At one point, a semi-omniscient LEGO block named Phyllis (long story) plays before Batman his sins: selfishly using Robin’s loyalty for his own gain, insulting Alfred at every turn. “You’re not a bad guy,” she says, “but you’re not really a good guy, either.”
Bruce’s inability to let others in ends up being the crux of the film, even defining his and LEGO Joker’s (Zach Galifianakis) relationship. In “The Dark Knight,” as Heath Ledger’s Joker dangled captured in front of his nemesis, he declared, “You just couldn’t let me go, could you?… You won’t kill me out of some misplaced sense of self-righteousness. And I won’t kill you because you’re just too much fun. I think you and I are destined to do this forever.”
In “LEGO Batman,” the film interestingly spins this codependency into Bruce’s self-isolating tendencies as the Joker desperately tries to prove to Batman that what they have is indeed special.
In fact, (SPOILERS AHEAD) the way Batman must save the flimsy foundation of LEGO Gotham from a set of explosives is by not only accepting the help of his new family (Robin, Barbara and even Alfred), but by admitting to the Joker that, yes, he wants to save Gotham City so that he can live to fight the Clown Prince of Crime another day. The two romantically declare their mutual hate before making a literal LEGO bridge with their bodies and snap the broken pieces of Gotham back in place.
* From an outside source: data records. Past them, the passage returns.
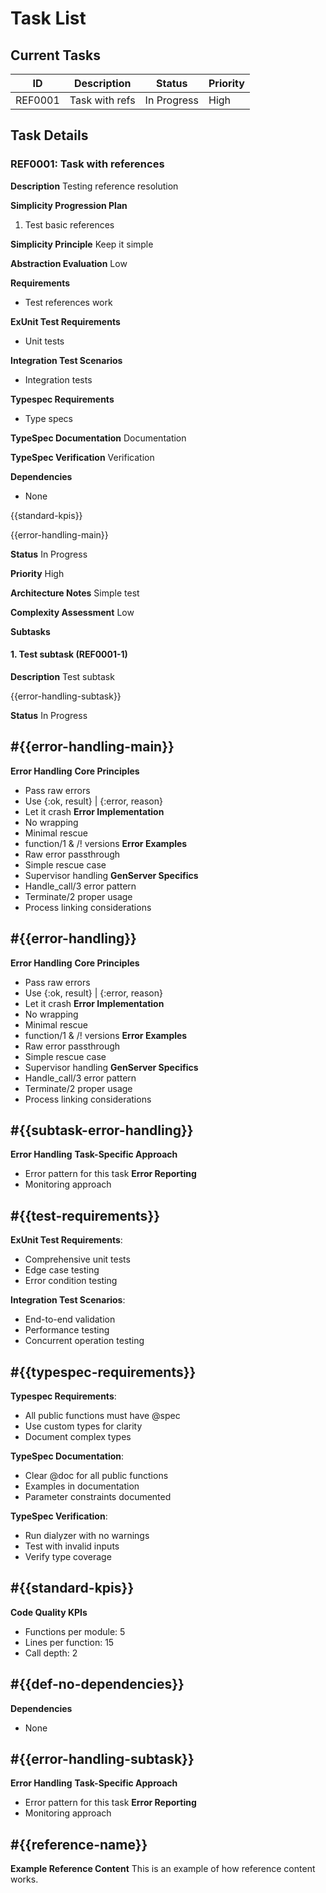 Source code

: <!-- REFERENCE USAGE EXAMPLE: This file demonstrates proper use of content references -->
<!-- References reduce file size by 60-70% while maintaining consistency -->
<!-- The TaskValidator library ONLY validates references exist - it does NOT expand them -->
<!-- AI tools should expand references when editing/processing this file -->

<!-- COMMON REFERENCES USED IN THIS FILE: -->
<!-- {{error-handling}} - Main task error handling (expands from #{{error-handling}}) -->
<!-- {{error-handling-subtask}} - Subtask error handling -->
<!-- {{standard-kpis}} - Code quality metrics (expands from #{{standard-kpis}}) -->
<!-- {{def-no-dependencies}} - Standard "None" for dependencies -->
<!-- {{test-requirements}} - All test-related sections -->
<!-- {{typespec-requirements}} - All TypeSpec sections -->

<!-- HOW IT WORKS: -->
<!-- 1. References are defined at the bottom with format: ## #{{reference-name}} -->
<!-- 2. References are used in tasks with format: {{reference-name}} -->
<!-- 3. The validator checks references exist but doesn't expand them -->
<!-- 4. AI tools expand references when processing the file -->

# Task List

## Current Tasks

| ID      | Description     | Status      | Priority |
| ------- | --------------- | ----------- | -------- |
| REF0001 | Task with refs  | In Progress | High     |

## Task Details

### REF0001: Task with references

**Description**
Testing reference resolution

**Simplicity Progression Plan**
1. Test basic references

**Simplicity Principle**
Keep it simple

**Abstraction Evaluation**
Low

**Requirements**
- Test references work

**ExUnit Test Requirements**
- Unit tests

**Integration Test Scenarios**
- Integration tests

**Typespec Requirements**
- Type specs

**TypeSpec Documentation**
Documentation

**TypeSpec Verification**
Verification

**Dependencies**
- None

{{standard-kpis}}

{{error-handling-main}}

**Status**
In Progress

**Priority**
High

**Architecture Notes**
Simple test

**Complexity Assessment**
Low

**Subtasks**
#### 1. Test subtask (REF0001-1)

**Description**
Test subtask

{{error-handling-subtask}}

**Status**
In Progress

<!-- CONTENT DEFINITIONS - DO NOT MODIFY SECTION HEADERS -->

## #{{error-handling-main}}
**Error Handling**
**Core Principles**
- Pass raw errors
- Use {:ok, result} | {:error, reason}
- Let it crash
**Error Implementation**
- No wrapping
- Minimal rescue
- function/1 & /! versions
**Error Examples**
- Raw error passthrough
- Simple rescue case
- Supervisor handling
**GenServer Specifics**
- Handle_call/3 error pattern
- Terminate/2 proper usage
- Process linking considerations

## #{{error-handling}}
**Error Handling**
**Core Principles**
- Pass raw errors
- Use {:ok, result} | {:error, reason}
- Let it crash
**Error Implementation**
- No wrapping
- Minimal rescue
- function/1 & /! versions
**Error Examples**
- Raw error passthrough
- Simple rescue case
- Supervisor handling
**GenServer Specifics**
- Handle_call/3 error pattern
- Terminate/2 proper usage
- Process linking considerations

## #{{subtask-error-handling}}
**Error Handling**
**Task-Specific Approach**
- Error pattern for this task
**Error Reporting**
- Monitoring approach

## #{{test-requirements}}
**ExUnit Test Requirements**:
- Comprehensive unit tests
- Edge case testing
- Error condition testing

**Integration Test Scenarios**:
- End-to-end validation
- Performance testing
- Concurrent operation testing

## #{{typespec-requirements}}
**Typespec Requirements**:
- All public functions must have @spec
- Use custom types for clarity
- Document complex types

**TypeSpec Documentation**:
- Clear @doc for all public functions
- Examples in documentation
- Parameter constraints documented

**TypeSpec Verification**:
- Run dialyzer with no warnings
- Test with invalid inputs
- Verify type coverage

## #{{standard-kpis}}
**Code Quality KPIs**
- Functions per module: 5
- Lines per function: 15
- Call depth: 2

## #{{def-no-dependencies}}
**Dependencies**
- None

## #{{error-handling-subtask}}
**Error Handling**
**Task-Specific Approach**
- Error pattern for this task
**Error Reporting**
- Monitoring approach

## #{{reference-name}}
**Example Reference Content**
This is an example of how reference content works.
Despite it being a parody, in the end, the movie celebrates the idea of Batman being Batman. As in “The Dark Knight Rises” or even Frank Miller’s classic “The Dark Knight Returns,” perhaps Batman has to evolve in order to remain a symbol of good.
In the case of LEGO Batman, he faces his greatest fear: he becomes a part of a family. “The LEGO Batman Movie” understands, maybe more than any other Batman film before it, that the tragedy didn’t end for Bruce the night his parents were killed. As in real life, tragedy can affect our entire personas, super rich orphan or not.